There are but two candidates for the Presidency and but two platforms. The issue—the only issue—is: Shall slavery be national? Shall it be under our protection, or shall it be under the protection of the slave States only? The whole question of platforms is in that. It is the only question.... The policy of this government for twenty-five years has been pro-slavery. The first act toward breaking that policy was the election of Banks as Speaker last winter. It was the first of what I hope will be a series of victories.
A few years ago there was great commotion in the land. We were told "the Union is in danger." "What shall be done?" That was the first question. What was the answer of the men in power? "Use the utmost power of the government; the Union must be saved." Armed men went through the streets of Boston. Troops were ordered there in great numbers. Ships of war were sent to Massachusetts Bay. What was the terrible danger of the Union? There was a Negro lost! A slave had run away! A poor African had escaped from his master and—lo, the Union was in danger! "Use all the power of the government; the laws must be enforced." Other troops were ordered there. The militia were called out. They surrounded the jail. A sloop of war was sent. Burns was borne back to his master and the Union was saved!

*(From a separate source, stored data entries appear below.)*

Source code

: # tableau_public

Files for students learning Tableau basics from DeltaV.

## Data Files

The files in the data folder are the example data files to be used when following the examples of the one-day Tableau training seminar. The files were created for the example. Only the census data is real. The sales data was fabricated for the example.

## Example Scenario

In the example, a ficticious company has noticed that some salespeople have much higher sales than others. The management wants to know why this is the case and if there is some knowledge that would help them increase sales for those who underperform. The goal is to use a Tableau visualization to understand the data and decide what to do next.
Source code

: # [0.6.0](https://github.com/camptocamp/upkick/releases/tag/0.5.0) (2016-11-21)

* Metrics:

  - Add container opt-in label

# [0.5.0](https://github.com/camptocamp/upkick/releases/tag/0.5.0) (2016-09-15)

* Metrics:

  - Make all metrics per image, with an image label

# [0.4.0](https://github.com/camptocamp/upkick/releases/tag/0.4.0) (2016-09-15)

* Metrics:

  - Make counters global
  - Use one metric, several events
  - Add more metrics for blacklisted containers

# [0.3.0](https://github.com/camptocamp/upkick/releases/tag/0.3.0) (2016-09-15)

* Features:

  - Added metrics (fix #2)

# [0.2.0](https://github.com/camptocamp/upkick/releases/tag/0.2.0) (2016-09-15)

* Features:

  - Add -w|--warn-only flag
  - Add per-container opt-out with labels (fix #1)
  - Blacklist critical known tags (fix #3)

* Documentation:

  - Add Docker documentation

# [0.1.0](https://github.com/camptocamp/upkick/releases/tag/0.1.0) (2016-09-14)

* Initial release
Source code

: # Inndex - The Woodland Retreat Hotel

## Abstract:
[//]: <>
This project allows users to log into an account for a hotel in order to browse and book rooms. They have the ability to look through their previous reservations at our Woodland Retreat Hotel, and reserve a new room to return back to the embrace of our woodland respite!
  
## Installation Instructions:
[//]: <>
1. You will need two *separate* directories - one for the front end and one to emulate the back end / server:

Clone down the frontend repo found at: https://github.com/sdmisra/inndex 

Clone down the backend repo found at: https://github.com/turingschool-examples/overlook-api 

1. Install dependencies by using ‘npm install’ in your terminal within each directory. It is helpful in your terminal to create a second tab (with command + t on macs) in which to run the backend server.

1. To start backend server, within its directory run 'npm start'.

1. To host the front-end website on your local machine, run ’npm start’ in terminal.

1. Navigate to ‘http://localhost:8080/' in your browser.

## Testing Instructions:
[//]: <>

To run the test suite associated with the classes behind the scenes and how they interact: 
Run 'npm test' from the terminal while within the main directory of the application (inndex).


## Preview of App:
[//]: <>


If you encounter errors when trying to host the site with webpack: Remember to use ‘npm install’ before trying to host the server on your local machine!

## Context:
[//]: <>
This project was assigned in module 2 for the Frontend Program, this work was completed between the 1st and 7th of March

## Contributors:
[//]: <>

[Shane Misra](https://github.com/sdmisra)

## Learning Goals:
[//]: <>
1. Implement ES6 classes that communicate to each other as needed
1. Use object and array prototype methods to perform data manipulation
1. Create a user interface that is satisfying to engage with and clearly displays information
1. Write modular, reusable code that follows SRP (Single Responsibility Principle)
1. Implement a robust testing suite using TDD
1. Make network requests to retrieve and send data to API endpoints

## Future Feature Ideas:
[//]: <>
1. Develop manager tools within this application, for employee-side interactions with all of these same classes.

There came a later cry, "the Union is in danger." This time it was heard from bleeding Kansas. Armed bands were committing daily depredations. This appeal reached the government, and what answer is made by the party in power? "I see nothing to call for executive interference." "Nothing?" Yet an empire is being crushed. "Nothing?" Yet houses are being robbed and burned, and helpless women and children murdered! "No cause for interference?" The reason is plain. There was no Negro lost.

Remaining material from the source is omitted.